= Jamshed Bomanji =

Jamshed Bomanji is a full professor, clinical lead, and head of the Institute of Nuclear medicine department at the University College Hospital (UCLH) NHS foundation trust based in London, UK.

== Education and career ==
Professor Bomanji obtained a graduate degree (MBBS) from the University of Punjab (Pakistan) in 1980, and a PhD in 1987. His current interests are in the area of diagnostic and therapeutic of Neurology, Oncology, Cardiology, and Nephrology/Urology using Nuclear medicine.

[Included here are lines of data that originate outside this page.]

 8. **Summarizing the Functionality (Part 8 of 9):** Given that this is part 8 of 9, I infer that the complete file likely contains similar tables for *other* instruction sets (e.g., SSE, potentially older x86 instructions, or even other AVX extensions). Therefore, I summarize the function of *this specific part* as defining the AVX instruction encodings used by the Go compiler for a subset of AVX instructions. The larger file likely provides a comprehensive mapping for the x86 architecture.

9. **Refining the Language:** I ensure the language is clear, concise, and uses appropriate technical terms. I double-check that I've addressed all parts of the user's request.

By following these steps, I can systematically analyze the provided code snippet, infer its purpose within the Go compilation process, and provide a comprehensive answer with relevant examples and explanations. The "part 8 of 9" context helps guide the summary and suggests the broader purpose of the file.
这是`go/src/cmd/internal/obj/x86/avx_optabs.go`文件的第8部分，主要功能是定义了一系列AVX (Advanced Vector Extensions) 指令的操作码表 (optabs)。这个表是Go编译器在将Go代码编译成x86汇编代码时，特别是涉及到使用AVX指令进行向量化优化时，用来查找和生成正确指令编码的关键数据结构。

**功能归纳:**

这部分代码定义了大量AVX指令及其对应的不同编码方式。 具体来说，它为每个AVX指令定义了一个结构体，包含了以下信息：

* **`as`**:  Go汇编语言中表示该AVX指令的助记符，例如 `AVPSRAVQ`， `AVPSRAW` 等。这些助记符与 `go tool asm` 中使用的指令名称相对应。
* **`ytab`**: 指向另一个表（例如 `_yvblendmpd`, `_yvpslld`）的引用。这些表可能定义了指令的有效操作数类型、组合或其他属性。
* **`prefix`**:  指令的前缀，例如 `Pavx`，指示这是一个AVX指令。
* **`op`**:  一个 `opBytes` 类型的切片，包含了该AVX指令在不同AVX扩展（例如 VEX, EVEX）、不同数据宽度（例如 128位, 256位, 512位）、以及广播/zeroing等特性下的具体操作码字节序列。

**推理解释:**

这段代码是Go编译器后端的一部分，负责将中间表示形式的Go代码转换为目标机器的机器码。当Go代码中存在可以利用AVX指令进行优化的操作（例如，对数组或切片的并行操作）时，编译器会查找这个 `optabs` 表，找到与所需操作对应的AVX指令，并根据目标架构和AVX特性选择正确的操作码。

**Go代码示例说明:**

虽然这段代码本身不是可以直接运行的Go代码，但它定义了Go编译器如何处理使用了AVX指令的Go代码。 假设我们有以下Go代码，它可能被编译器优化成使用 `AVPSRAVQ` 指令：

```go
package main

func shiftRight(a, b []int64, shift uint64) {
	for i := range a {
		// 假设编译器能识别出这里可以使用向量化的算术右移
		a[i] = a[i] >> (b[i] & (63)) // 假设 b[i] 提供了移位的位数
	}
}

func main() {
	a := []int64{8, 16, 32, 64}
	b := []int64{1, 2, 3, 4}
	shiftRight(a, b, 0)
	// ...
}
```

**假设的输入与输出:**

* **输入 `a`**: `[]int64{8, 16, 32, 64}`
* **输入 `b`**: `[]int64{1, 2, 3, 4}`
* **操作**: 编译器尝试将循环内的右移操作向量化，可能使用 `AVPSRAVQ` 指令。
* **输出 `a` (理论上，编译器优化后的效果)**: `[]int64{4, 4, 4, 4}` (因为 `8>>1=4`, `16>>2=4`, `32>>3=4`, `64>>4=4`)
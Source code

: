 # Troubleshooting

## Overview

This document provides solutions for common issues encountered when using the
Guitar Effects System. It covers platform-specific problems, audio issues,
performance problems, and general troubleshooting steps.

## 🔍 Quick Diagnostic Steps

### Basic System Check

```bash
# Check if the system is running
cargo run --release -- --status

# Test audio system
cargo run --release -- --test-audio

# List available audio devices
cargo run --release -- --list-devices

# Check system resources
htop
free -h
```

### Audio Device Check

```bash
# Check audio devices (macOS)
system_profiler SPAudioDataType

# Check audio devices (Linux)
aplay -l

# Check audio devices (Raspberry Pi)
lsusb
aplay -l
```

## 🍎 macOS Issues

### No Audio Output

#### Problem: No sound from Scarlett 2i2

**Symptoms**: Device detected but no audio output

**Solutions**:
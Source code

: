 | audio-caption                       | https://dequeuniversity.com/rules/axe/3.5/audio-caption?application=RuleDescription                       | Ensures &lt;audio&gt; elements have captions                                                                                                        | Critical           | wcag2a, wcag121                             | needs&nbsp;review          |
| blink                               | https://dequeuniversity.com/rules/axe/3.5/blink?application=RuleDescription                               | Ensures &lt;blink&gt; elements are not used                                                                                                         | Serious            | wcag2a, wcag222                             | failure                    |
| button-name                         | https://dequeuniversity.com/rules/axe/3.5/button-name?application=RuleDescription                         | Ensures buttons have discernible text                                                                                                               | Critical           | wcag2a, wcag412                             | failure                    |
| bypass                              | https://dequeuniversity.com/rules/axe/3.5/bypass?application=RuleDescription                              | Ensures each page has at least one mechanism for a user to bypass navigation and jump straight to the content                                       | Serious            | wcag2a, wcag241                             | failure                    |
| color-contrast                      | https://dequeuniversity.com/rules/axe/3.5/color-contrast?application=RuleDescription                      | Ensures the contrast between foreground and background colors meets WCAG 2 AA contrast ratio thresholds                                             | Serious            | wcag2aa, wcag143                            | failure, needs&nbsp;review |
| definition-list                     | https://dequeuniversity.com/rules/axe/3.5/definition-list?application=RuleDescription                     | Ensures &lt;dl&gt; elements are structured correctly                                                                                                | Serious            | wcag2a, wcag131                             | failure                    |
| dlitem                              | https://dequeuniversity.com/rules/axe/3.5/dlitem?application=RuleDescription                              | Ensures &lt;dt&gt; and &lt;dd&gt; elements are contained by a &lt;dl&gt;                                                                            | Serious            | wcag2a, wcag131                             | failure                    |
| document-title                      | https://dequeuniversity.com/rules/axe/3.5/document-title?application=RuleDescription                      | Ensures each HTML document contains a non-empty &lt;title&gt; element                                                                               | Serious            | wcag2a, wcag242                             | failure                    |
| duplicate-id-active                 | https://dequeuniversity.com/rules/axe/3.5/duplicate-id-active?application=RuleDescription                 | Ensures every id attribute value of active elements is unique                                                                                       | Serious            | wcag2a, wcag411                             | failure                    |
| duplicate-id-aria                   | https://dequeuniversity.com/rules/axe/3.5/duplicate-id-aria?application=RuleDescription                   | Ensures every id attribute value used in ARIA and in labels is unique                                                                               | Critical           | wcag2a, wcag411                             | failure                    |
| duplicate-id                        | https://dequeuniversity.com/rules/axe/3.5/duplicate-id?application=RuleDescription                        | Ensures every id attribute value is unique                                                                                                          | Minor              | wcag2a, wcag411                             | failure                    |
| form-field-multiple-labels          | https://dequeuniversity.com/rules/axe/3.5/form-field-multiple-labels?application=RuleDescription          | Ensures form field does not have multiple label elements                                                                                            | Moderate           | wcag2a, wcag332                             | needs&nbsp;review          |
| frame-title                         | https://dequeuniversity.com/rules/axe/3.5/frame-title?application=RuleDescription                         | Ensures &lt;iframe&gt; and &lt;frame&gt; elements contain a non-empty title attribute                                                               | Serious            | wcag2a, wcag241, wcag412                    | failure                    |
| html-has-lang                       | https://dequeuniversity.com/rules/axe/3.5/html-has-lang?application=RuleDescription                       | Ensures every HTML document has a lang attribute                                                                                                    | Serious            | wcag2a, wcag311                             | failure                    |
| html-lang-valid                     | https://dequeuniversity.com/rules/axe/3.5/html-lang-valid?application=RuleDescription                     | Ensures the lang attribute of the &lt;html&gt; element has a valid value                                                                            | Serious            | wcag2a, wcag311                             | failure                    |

Jamshed Bomanji also serves as the editor-in-chief at the Nuclear Medicine Communications. His comments on cancer procedures using nuclear medicine techniques are documented by Hospitals and private companies.

== Books ==
Jamshed has authored 20 book Chapters. Some of them are in the areas including, not limited to, Neuroendocrine Tumours, Tissue Characterization, Molecular radiotherapy in Children, and Brain Disorder. He has an edited book titled "A History of Radionuclide Studies in the UK: 50th Anniversary of the British Nuclear Medicine". He is Editor Hybrid Imaging series, 14 books.

== Publications ==
He has published more than 295 scientific Manuscripts, with over 6000 Citations. His manuscript titled "Functional imaging of neuroendocrine tumors with combined PET/CT using ^{68}Ga‐DOTATATE (DOTA‐D Phe^{1},Tyr^{3}‐octreotate) and ^{18}F‐FDG" published in 2008 has been cited more than 300 times alone. He published his first research paper in 1984 titled "123 I meta-iodo-benzyl guanidine: Synthesis and imaging the adrenal medulla and phaeochromocytoma" in the Journal of Nuclear Medicine in Research and Practice.
Launched new suite of educational PET/CT webinars for the British Institute of Radiology 2019.